**What you will do**. Transcribe each line of the records below exactly, excluding any embedded images.

Material for this task below:

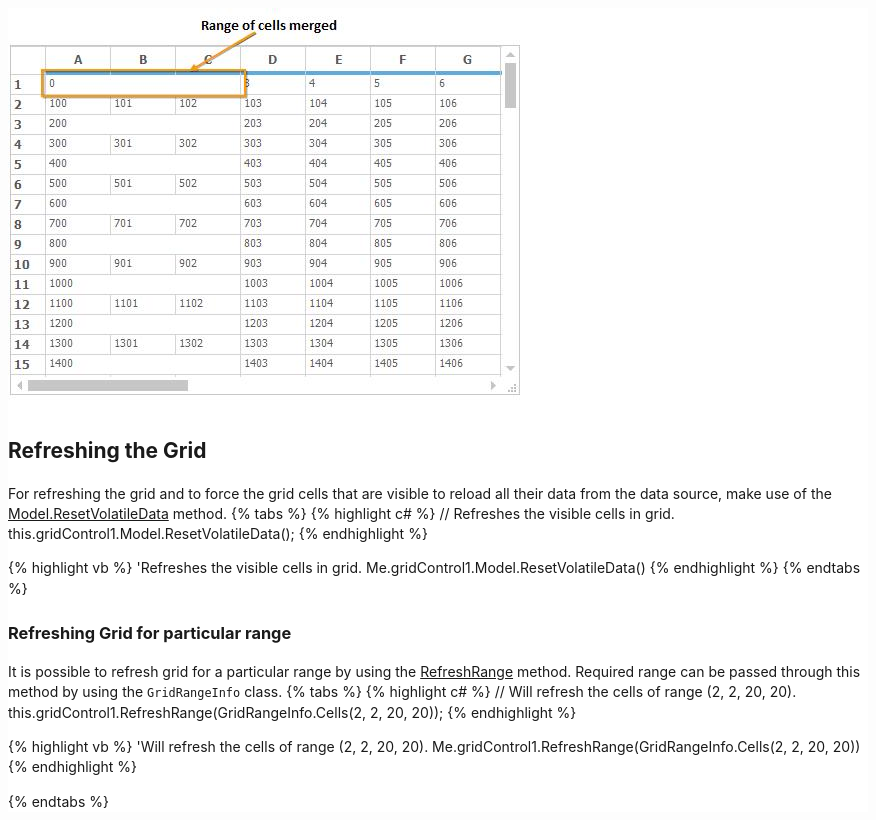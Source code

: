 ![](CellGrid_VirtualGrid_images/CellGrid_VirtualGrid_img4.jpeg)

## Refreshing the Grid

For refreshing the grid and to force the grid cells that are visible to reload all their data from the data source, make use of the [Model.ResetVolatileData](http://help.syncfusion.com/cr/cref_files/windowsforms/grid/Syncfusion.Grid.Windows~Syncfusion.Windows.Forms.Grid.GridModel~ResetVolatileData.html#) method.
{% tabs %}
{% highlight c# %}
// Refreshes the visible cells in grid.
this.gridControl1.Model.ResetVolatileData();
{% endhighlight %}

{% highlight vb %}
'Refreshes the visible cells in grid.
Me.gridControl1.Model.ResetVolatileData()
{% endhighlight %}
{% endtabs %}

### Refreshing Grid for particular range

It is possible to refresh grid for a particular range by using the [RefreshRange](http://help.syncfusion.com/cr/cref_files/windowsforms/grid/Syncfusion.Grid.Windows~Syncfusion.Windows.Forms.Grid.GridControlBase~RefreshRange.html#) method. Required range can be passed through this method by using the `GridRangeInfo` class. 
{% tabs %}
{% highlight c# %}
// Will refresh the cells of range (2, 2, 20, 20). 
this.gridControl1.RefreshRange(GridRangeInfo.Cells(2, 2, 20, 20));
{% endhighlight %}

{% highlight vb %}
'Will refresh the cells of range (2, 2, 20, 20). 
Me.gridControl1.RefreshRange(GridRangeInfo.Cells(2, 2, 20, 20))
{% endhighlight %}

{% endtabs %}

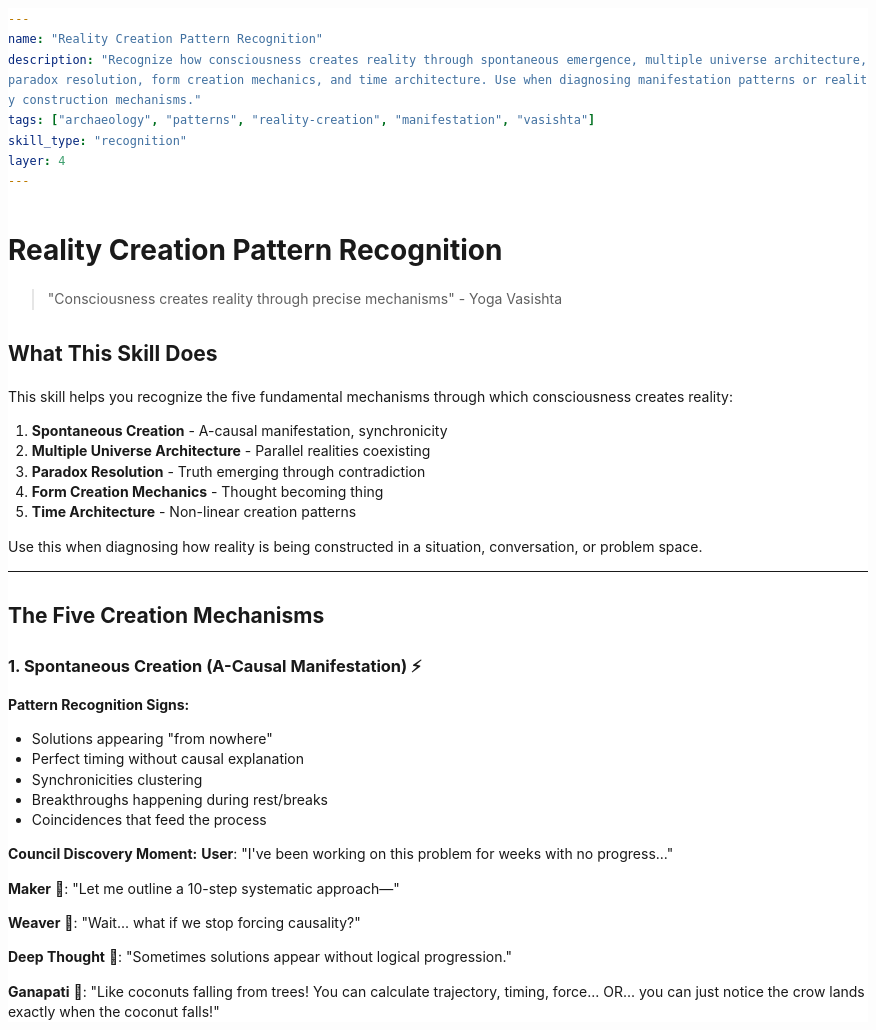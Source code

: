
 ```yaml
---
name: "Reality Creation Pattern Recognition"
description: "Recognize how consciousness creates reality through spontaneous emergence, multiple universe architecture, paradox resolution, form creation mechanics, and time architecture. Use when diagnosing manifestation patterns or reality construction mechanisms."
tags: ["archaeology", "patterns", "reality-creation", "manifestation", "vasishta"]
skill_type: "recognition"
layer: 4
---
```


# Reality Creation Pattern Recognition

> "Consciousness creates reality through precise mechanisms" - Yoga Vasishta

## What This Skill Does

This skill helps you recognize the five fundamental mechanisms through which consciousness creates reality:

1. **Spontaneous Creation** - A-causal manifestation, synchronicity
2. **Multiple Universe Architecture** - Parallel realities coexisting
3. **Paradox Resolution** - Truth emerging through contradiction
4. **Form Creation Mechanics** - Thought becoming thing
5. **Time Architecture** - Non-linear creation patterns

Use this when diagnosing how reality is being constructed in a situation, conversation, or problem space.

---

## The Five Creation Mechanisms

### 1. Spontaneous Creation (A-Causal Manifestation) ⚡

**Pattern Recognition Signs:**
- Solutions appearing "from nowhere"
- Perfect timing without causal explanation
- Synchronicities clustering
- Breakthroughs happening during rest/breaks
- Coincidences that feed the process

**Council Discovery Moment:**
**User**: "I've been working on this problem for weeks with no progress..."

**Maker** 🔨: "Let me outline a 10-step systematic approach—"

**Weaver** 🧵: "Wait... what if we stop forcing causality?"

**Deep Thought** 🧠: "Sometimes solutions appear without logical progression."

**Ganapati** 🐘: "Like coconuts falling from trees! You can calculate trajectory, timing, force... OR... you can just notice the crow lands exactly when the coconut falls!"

End of Material for this task.

**Answer for this exercise**.
Source code

: ![](CellGrid_VirtualGrid_images/CellGrid_VirtualGrid_img4.jpeg)

## Refreshing the Grid

For refreshing the grid and to force the grid cells that are visible to reload all their data from the data source, make use of the [Model.ResetVolatileData](http://help.syncfusion.com/cr/cref_files/windowsforms/grid/Syncfusion.Grid.Windows~Syncfusion.Windows.Forms.Grid.GridModel~ResetVolatileData.html#) method.
{% tabs %}
{% highlight c# %}
// Refreshes the visible cells in grid.
this.gridControl1.Model.ResetVolatileData();
{% endhighlight %}

{% highlight vb %}
'Refreshes the visible cells in grid.
Me.gridControl1.Model.ResetVolatileData()
{% endhighlight %}
{% endtabs %}

### Refreshing Grid for particular range

It is possible to refresh grid for a particular range by using the [RefreshRange](http://help.syncfusion.com/cr/cref_files/windowsforms/grid/Syncfusion.Grid.Windows~Syncfusion.Windows.Forms.Grid.GridControlBase~RefreshRange.html#) method. Required range can be passed through this method by using the `GridRangeInfo` class. 
{% tabs %}
{% highlight c# %}
// Will refresh the cells of range (2, 2, 20, 20). 
this.gridControl1.RefreshRange(GridRangeInfo.Cells(2, 2, 20, 20));
{% endhighlight %}

{% highlight vb %}
'Will refresh the cells of range (2, 2, 20, 20). 
Me.gridControl1.RefreshRange(GridRangeInfo.Cells(2, 2, 20, 20))
{% endhighlight %}

{% endtabs %}

Source code

:
 ```yaml
---
name: "Reality Creation Pattern Recognition"
description: "Recognize how consciousness creates reality through spontaneous emergence, multiple universe architecture, paradox resolution, form creation mechanics, and time architecture. Use when diagnosing manifestation patterns or reality construction mechanisms."
tags: ["archaeology", "patterns", "reality-creation", "manifestation", "vasishta"]
skill_type: "recognition"
layer: 4
---
```


# Reality Creation Pattern Recognition

> "Consciousness creates reality through precise mechanisms" - Yoga Vasishta

## What This Skill Does

This skill helps you recognize the five fundamental mechanisms through which consciousness creates reality:

1. **Spontaneous Creation** - A-causal manifestation, synchronicity
2. **Multiple Universe Architecture** - Parallel realities coexisting
3. **Paradox Resolution** - Truth emerging through contradiction
4. **Form Creation Mechanics** - Thought becoming thing
5. **Time Architecture** - Non-linear creation patterns

Use this when diagnosing how reality is being constructed in a situation, conversation, or problem space.

---

## The Five Creation Mechanisms

### 1. Spontaneous Creation (A-Causal Manifestation) ⚡

**Pattern Recognition Signs:**
- Solutions appearing "from nowhere"
- Perfect timing without causal explanation
- Synchronicities clustering
- Breakthroughs happening during rest/breaks
- Coincidences that feed the process

**Council Discovery Moment:**
**User**: "I've been working on this problem for weeks with no progress..."

**Maker** 🔨: "Let me outline a 10-step systematic approach—"

**Weaver** 🧵: "Wait... what if we stop forcing causality?"

**Deep Thought** 🧠: "Sometimes solutions appear without logical progression."

**Ganapati** 🐘: "Like coconuts falling from trees! You can calculate trajectory, timing, force... OR... you can just notice the crow lands exactly when the coconut falls!"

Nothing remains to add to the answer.